Wednesday, March 3, 2010

Pet Shop Boys - "West End Girls"

A couple of weeks ago I gave the Pet Shop Boys' Discography a spin, and I was reminded just what an excellent collection that is. I like to think that every generation in the UK has had its own wave of smart, catchy pop. Except for the current generation. I start to feel bad for English kids circa 1986 because they didn't have The Clash, The Jam, The Buzzcocks, Elvis Costello, XTC, Squeeze, etc. (1979) or David Bowie, Elton John, T. Rex, Roxy Music, etc. (1972), or Blur, Oasis, Pulp, Suede, etc. (1994), but then I realize that they had The Smiths, The Cure, New Order, The Jesus & Mary Chain, and The Pet Shop Boys, and I don't feel too bad for them.

Like their contemporaries, I think the Pet Shop Boys managed to perfectly capture their time and place, without even seeming to try too hard. I hear "Opportunities," "It's A Sin," or "Always On My Mind" and I am instantly transported to a late 80s urban clubscape. Although the Pet Shop Boys are very British, I am proud of my fellows Americans (for once) because unlike The Smiths or The Jam or Roxy Music, for some reason the Pet Shop Boys were extremely popular in the United States right from the start. "West End Girls" was a #1 hit here. "What Have I Done To Deserve This" peaked at #2, "It's A Sin" at #9, "Always On My Mind" at #4. Americans displayed some taste for once. All the Pet Shop Boys' biggest American hits were early on, though, and I think that's appropriate, because if you ask me the Discography collection loses steam near the end. While the Pet Shop Boys were always known for their irony and supposed "insincerity," they started laying it on pretty thick after a while. Their later material feels more like a formal writing exercise than a genuine expression of emotion. They started suffering from what you might call "Elvis Costello Syndrome." To me the last truly great single on Discography is "So Hard," which contains this lyrical gem: "I'm always hoping/You'd be faithful/But you're not I suppose/We've both given up smoking/Cause it's fatal/So whose matches are those?" Fey Eurodisco covers of "Where The Streets Have No Name," while enjoyable, can only take me so far. Their earlier singles still had some real menace and melancholy, before their style dived headlong into "nod and a wink" territory. I've never heard any Pet Shop Boys material not on Discography; perhaps someone could make the case that I should.

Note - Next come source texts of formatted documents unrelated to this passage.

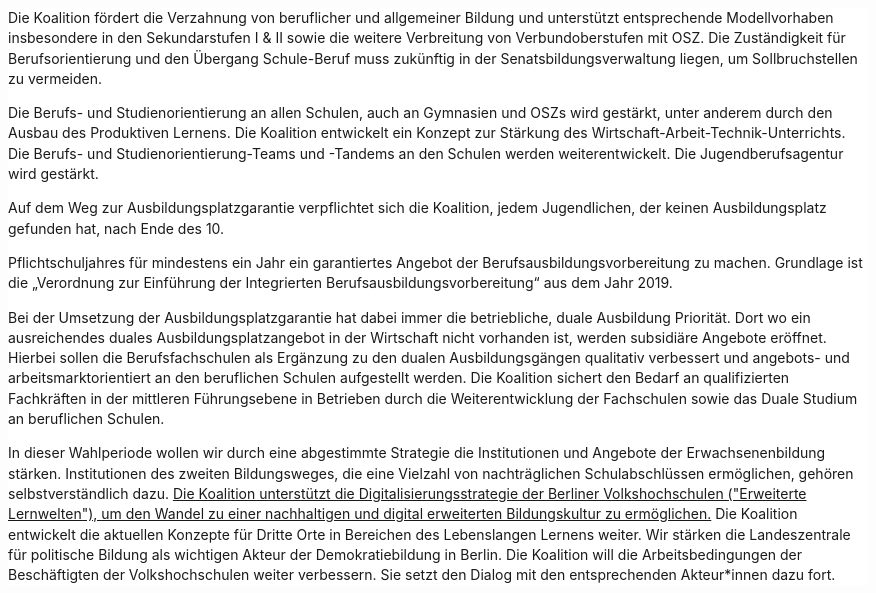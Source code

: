 Die Koalition fördert die Verzahnung von beruflicher und allgemeiner Bildung und unterstützt
entsprechende Modellvorhaben insbesondere in den Sekundarstufen I & II sowie die weitere
Verbreitung von Verbundoberstufen mit OSZ.
Die Zuständigkeit für Berufsorientierung und den Übergang Schule-Beruf muss zukünftig in
der Senatsbildungsverwaltung liegen, um Sollbruchstellen zu vermeiden.

Die Berufs- und Studienorientierung an allen Schulen, auch an Gymnasien und OSZs wird
gestärkt, unter anderem durch den Ausbau des Produktiven Lernens. Die Koalition entwickelt
ein Konzept zur Stärkung des Wirtschaft-Arbeit-Technik-Unterrichts. Die Berufs- und
Studienorientierung-Teams und -Tandems an den Schulen werden weiterentwickelt. Die
Jugendberufsagentur wird gestärkt.

Auf dem Weg zur Ausbildungsplatzgarantie verpflichtet sich die Koalition, jedem
Jugendlichen, der keinen Ausbildungsplatz gefunden hat, nach Ende des 10.


Pflichtschuljahres für mindestens ein Jahr ein garantiertes Angebot der
Berufsausbildungsvorbereitung zu machen. Grundlage ist die „Verordnung zur Einführung der
Integrierten Berufsausbildungsvorbereitung“ aus dem Jahr 2019.

Bei der Umsetzung der Ausbildungsplatzgarantie hat dabei immer die betriebliche, duale
Ausbildung Priorität. Dort wo ein ausreichendes duales Ausbildungsplatzangebot in der
Wirtschaft nicht vorhanden ist, werden subsidiäre Angebote eröffnet. Hierbei sollen die
Berufsfachschulen als Ergänzung zu den dualen Ausbildungsgängen qualitativ verbessert und
angebots- und arbeitsmarktorientiert an den beruflichen Schulen aufgestellt werden.
Die Koalition sichert den Bedarf an qualifizierten Fachkräften in der mittleren Führungsebene
in Betrieben durch die Weiterentwicklung der Fachschulen sowie das Duale Studium an
beruflichen Schulen.

In dieser Wahlperiode wollen wir durch eine abgestimmte Strategie die Institutionen und
Angebote der Erwachsenenbildung stärken. Institutionen des zweiten Bildungsweges, die
eine Vielzahl von nachträglichen Schulabschlüssen ermöglichen, gehören selbstverständlich
dazu. [Die Koalition unterstützt die Digitalisierungsstrategie der Berliner
Volkshochschulen ("Erweiterte Lernwelten"), um den Wandel zu einer nachhaltigen und
digital erweiterten Bildungskultur zu ermöglichen.](#vhs) Die Koalition entwickelt die aktuellen
Konzepte für Dritte Orte in Bereichen des Lebenslangen Lernens weiter. Wir stärken die
Landeszentrale für politische Bildung als wichtigen Akteur der Demokratiebildung in Berlin.
Die Koalition will die Arbeitsbedingungen der Beschäftigten der Volkshochschulen weiter
verbessern. Sie setzt den Dialog mit den entsprechenden Akteur*innen dazu fort.


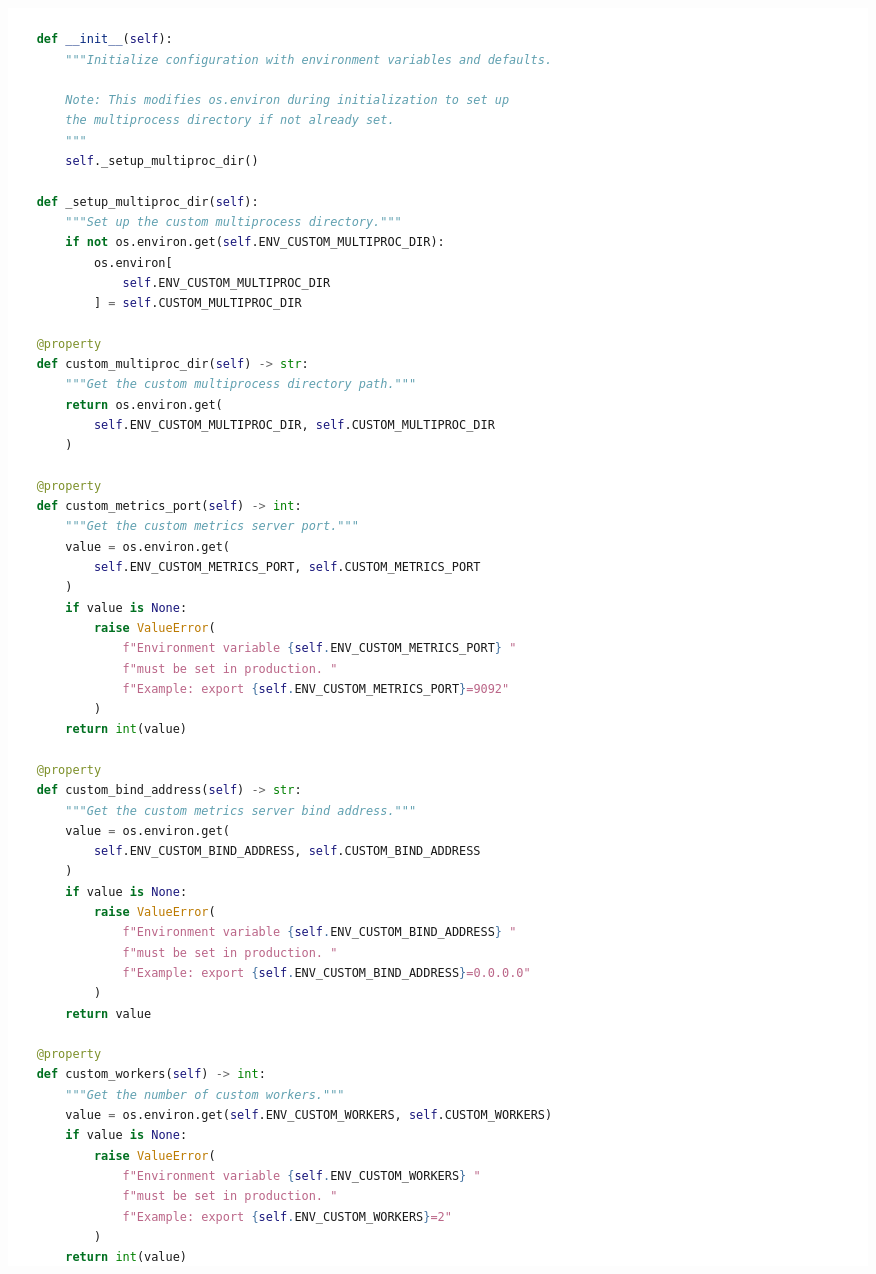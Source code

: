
 ```python

    def __init__(self):
        """Initialize configuration with environment variables and defaults.

        Note: This modifies os.environ during initialization to set up
        the multiprocess directory if not already set.
        """
        self._setup_multiproc_dir()

    def _setup_multiproc_dir(self):
        """Set up the custom multiprocess directory."""
        if not os.environ.get(self.ENV_CUSTOM_MULTIPROC_DIR):
            os.environ[
                self.ENV_CUSTOM_MULTIPROC_DIR
            ] = self.CUSTOM_MULTIPROC_DIR

    @property
    def custom_multiproc_dir(self) -> str:
        """Get the custom multiprocess directory path."""
        return os.environ.get(
            self.ENV_CUSTOM_MULTIPROC_DIR, self.CUSTOM_MULTIPROC_DIR
        )

    @property
    def custom_metrics_port(self) -> int:
        """Get the custom metrics server port."""
        value = os.environ.get(
            self.ENV_CUSTOM_METRICS_PORT, self.CUSTOM_METRICS_PORT
        )
        if value is None:
            raise ValueError(
                f"Environment variable {self.ENV_CUSTOM_METRICS_PORT} "
                f"must be set in production. "
                f"Example: export {self.ENV_CUSTOM_METRICS_PORT}=9092"
            )
        return int(value)

    @property
    def custom_bind_address(self) -> str:
        """Get the custom metrics server bind address."""
        value = os.environ.get(
            self.ENV_CUSTOM_BIND_ADDRESS, self.CUSTOM_BIND_ADDRESS
        )
        if value is None:
            raise ValueError(
                f"Environment variable {self.ENV_CUSTOM_BIND_ADDRESS} "
                f"must be set in production. "
                f"Example: export {self.ENV_CUSTOM_BIND_ADDRESS}=0.0.0.0"
            )
        return value

    @property
    def custom_workers(self) -> int:
        """Get the number of custom workers."""
        value = os.environ.get(self.ENV_CUSTOM_WORKERS, self.CUSTOM_WORKERS)
        if value is None:
            raise ValueError(
                f"Environment variable {self.ENV_CUSTOM_WORKERS} "
                f"must be set in production. "
                f"Example: export {self.ENV_CUSTOM_WORKERS}=2"
            )
        return int(value)

```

What I do know is that debut singles rarely come more perfect than "West End Girls" (for a better quality video that also runs the proper length, click here). If it sounds too good to be a debut hit single, that's because it is. Or rather, "West End Girls" was their first single, but not the version that we know and love. Here, for your listening pleasure, is the original version of "West End Girls," released a year earlier and sounding for all the world as though it was performed on a Casio keyboard:

Not bad, but I'm glad they gave it another go-round (Tennant doesn't really seem to maximize the chorus at this point, and what's with the James Brown samples?).

How do I love thee, "West End Girls"? Let me count the ways. The song reminds me of Ezra Pound's "In A Station Of The Metro": "The apparition of these faces in a crowd/Petals on a wet, black bough." Appropriately enough, according to Wikipedia, "The lyrics were inspired by T.S. Eliot's poem The Waste Land, particularly in the use of different narrative voices and arcane references." I like it!

A song that creates such singular visions in my head would not seem to be a likely candidate for a memorable music video. But I have been proven wrong. Here's what I always pictured in my head when I heard the song's beguiling introduction: random strangers walking down cold London streets. Here's what the video actually shows: random strangers walking down cold London streets! Train stations. Neon signs. Rapid cutting. Shots of the Thames. Give it to me. I don't think the Pet Shop Boys themselves necessarily needed to appear in the video, but they do, and they do so in style. One must admit that Neil Tennant is quite photogenic (Chris Lowe, on the other hand, is somehow translucent.). Tennant also does a terrific job of looking at the camera while singing the chorus and then turning his head away longingly for the final "West End Guuhhls..."

1985. London. Can you taste it?

1 comment:

Herr Zrbo said...

Has LE finally discovered music video?? Welcome to 1981 LE!

Pet Shop Boys do seem to have a strange popularity in the U.S. I remember a friend of mine who was a complete jock/football player type, but he very much liked driving around and listening to Pet Shop Boys. I decided not to ruin his musical taste by telling him that Neil Tennant was gay (which might have resulted in the CD flying out the car window).